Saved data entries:
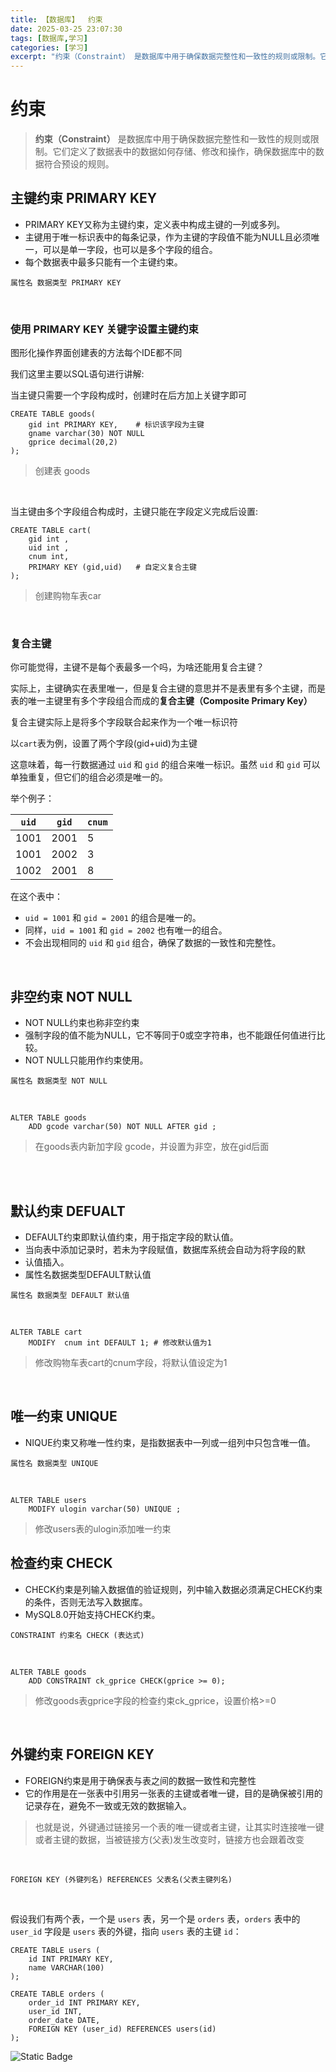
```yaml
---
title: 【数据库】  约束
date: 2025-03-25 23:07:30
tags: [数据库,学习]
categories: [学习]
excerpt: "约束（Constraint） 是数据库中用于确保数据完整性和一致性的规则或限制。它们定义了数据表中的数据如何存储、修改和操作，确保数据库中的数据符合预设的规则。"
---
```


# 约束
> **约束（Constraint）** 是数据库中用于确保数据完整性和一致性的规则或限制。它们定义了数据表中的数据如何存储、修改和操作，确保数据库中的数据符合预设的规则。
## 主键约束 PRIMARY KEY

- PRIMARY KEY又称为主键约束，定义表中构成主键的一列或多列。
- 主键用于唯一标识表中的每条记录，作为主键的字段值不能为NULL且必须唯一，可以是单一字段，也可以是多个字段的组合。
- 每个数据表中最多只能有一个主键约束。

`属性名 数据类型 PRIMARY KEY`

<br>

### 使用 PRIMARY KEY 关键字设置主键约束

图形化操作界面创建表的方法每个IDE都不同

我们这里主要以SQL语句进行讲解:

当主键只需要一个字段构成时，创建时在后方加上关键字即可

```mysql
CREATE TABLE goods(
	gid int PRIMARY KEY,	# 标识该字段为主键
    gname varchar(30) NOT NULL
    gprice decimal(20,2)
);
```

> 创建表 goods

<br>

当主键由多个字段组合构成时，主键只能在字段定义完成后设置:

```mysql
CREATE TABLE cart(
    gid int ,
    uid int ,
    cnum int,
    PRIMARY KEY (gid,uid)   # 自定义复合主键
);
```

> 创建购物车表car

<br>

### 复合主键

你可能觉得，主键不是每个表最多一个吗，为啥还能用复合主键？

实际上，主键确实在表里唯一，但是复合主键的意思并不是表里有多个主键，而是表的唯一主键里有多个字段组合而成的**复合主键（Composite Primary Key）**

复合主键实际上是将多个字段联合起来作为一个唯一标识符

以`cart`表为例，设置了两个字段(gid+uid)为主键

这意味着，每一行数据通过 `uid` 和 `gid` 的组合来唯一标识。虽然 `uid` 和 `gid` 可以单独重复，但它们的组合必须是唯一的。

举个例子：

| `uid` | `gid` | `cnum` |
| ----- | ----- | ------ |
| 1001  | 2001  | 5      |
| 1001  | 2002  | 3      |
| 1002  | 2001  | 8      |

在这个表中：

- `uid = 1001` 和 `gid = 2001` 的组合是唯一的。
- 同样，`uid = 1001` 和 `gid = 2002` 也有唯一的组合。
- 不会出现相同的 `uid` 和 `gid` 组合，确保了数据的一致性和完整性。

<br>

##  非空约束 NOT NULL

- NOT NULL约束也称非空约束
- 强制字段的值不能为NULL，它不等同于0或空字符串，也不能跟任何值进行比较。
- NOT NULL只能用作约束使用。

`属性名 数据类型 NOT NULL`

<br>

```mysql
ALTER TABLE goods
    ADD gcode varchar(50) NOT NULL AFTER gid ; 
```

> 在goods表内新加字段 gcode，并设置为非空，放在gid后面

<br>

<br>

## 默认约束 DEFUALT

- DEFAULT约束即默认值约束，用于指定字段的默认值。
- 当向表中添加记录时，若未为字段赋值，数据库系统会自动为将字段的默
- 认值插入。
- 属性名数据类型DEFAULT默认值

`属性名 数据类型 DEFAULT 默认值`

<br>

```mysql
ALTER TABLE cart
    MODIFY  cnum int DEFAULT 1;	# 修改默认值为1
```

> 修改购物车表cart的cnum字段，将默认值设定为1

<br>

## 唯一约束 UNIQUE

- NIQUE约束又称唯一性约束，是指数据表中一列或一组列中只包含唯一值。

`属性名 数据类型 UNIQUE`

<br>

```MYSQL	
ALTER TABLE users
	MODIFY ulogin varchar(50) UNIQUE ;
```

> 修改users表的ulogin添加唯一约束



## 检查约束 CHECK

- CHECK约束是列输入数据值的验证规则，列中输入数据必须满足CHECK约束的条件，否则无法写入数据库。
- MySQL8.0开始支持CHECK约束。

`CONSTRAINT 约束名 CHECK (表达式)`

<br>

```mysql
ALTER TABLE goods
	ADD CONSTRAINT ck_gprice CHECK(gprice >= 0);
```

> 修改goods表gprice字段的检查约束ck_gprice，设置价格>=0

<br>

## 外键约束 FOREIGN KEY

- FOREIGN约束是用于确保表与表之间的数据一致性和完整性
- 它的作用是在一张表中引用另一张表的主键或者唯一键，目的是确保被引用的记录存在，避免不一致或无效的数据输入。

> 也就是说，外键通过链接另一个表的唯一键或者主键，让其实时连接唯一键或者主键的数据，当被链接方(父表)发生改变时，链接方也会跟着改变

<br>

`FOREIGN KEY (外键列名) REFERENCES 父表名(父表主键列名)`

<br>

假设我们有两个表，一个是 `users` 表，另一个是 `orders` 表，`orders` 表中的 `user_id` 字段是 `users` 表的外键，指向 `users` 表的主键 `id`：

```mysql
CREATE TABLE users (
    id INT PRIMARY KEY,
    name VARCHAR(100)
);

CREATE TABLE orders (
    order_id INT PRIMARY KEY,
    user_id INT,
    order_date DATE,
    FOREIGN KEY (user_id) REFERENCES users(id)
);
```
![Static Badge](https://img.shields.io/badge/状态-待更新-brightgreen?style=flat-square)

* **Task instructions**
Of the entries above, how many lines hold the word "TABLE"? Give back only that number.

* **Written reply**
8